Task to complete
Return each line below holding the string "Failed".

══ Records provided

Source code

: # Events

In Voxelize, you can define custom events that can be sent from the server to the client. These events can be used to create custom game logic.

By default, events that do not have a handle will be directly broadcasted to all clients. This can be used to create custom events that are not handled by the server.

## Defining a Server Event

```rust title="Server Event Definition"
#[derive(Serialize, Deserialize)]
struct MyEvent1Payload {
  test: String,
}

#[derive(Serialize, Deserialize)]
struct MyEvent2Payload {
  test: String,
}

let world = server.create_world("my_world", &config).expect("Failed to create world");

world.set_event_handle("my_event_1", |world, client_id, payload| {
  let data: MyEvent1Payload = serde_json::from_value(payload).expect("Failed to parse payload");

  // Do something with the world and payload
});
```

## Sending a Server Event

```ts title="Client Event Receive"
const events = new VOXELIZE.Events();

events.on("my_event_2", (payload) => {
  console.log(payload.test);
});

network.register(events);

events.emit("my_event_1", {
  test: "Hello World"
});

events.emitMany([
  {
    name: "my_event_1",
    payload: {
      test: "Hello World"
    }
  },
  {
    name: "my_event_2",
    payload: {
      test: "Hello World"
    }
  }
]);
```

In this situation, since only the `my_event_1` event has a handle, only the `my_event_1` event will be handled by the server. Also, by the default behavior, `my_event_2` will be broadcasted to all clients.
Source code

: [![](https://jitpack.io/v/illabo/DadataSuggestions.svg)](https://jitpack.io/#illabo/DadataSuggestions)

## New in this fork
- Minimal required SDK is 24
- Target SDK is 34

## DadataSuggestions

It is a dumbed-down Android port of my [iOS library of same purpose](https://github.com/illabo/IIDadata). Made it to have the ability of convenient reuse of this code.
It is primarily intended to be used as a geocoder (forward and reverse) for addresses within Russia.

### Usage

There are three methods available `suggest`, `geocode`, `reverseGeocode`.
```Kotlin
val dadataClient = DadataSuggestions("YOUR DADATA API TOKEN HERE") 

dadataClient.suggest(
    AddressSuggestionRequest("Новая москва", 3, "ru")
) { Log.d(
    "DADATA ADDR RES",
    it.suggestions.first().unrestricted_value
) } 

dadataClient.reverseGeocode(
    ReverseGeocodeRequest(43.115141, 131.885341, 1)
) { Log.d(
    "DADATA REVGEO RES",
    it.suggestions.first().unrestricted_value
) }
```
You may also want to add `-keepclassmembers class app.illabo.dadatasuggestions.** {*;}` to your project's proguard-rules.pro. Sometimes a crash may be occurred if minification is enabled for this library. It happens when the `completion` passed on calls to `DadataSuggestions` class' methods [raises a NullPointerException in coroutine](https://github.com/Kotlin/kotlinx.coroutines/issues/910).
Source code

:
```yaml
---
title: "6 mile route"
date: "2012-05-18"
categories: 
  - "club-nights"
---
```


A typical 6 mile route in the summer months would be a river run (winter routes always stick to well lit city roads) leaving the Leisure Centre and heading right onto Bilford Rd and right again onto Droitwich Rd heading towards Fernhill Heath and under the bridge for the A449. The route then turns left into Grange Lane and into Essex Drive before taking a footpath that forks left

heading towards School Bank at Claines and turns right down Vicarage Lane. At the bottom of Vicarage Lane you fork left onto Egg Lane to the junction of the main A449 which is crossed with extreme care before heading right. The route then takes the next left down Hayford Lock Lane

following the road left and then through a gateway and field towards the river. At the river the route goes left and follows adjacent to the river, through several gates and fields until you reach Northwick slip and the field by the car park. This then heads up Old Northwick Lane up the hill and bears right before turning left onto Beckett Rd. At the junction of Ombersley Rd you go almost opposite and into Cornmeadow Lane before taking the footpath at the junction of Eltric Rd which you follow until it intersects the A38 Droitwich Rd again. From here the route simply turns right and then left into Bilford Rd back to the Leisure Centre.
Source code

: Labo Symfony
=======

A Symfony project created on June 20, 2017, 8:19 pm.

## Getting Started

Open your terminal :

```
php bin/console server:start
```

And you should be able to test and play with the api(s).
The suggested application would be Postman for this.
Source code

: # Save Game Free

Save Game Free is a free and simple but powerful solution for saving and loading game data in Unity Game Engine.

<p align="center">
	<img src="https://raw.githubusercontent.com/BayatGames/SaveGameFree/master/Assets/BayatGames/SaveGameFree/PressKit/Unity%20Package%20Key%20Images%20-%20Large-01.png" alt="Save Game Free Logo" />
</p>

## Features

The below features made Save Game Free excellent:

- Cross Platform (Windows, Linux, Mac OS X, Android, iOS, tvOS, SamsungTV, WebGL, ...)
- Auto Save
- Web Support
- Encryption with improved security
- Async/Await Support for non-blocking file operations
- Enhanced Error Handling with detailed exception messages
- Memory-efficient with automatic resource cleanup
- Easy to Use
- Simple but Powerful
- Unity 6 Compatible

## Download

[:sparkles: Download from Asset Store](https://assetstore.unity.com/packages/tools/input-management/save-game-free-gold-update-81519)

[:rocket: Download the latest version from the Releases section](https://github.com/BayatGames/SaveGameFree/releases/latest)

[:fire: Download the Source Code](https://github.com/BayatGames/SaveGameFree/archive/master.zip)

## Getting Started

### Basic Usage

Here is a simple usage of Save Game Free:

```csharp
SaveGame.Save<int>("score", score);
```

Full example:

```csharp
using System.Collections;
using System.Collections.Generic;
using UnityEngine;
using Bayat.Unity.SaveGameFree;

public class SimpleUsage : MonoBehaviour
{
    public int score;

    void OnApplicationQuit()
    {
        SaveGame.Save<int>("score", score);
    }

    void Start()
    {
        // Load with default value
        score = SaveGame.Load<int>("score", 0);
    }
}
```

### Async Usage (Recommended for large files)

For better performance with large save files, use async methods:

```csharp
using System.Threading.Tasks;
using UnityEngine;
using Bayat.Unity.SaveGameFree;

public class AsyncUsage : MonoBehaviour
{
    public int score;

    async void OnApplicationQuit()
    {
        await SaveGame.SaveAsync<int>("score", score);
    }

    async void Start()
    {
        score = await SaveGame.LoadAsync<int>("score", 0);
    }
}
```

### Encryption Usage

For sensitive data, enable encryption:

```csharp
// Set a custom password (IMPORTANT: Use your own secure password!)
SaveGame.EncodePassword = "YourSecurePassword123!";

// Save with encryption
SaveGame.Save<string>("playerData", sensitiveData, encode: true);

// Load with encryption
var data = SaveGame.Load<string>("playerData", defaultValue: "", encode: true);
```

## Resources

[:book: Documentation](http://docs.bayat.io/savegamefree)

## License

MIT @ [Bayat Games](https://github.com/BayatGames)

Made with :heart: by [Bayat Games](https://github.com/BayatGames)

════

Written answer
let world = server.create_world("my_world", &config).expect("Failed to create world");
  let data: MyEvent1Payload = serde_json::from_value(payload).expect("Failed to parse payload");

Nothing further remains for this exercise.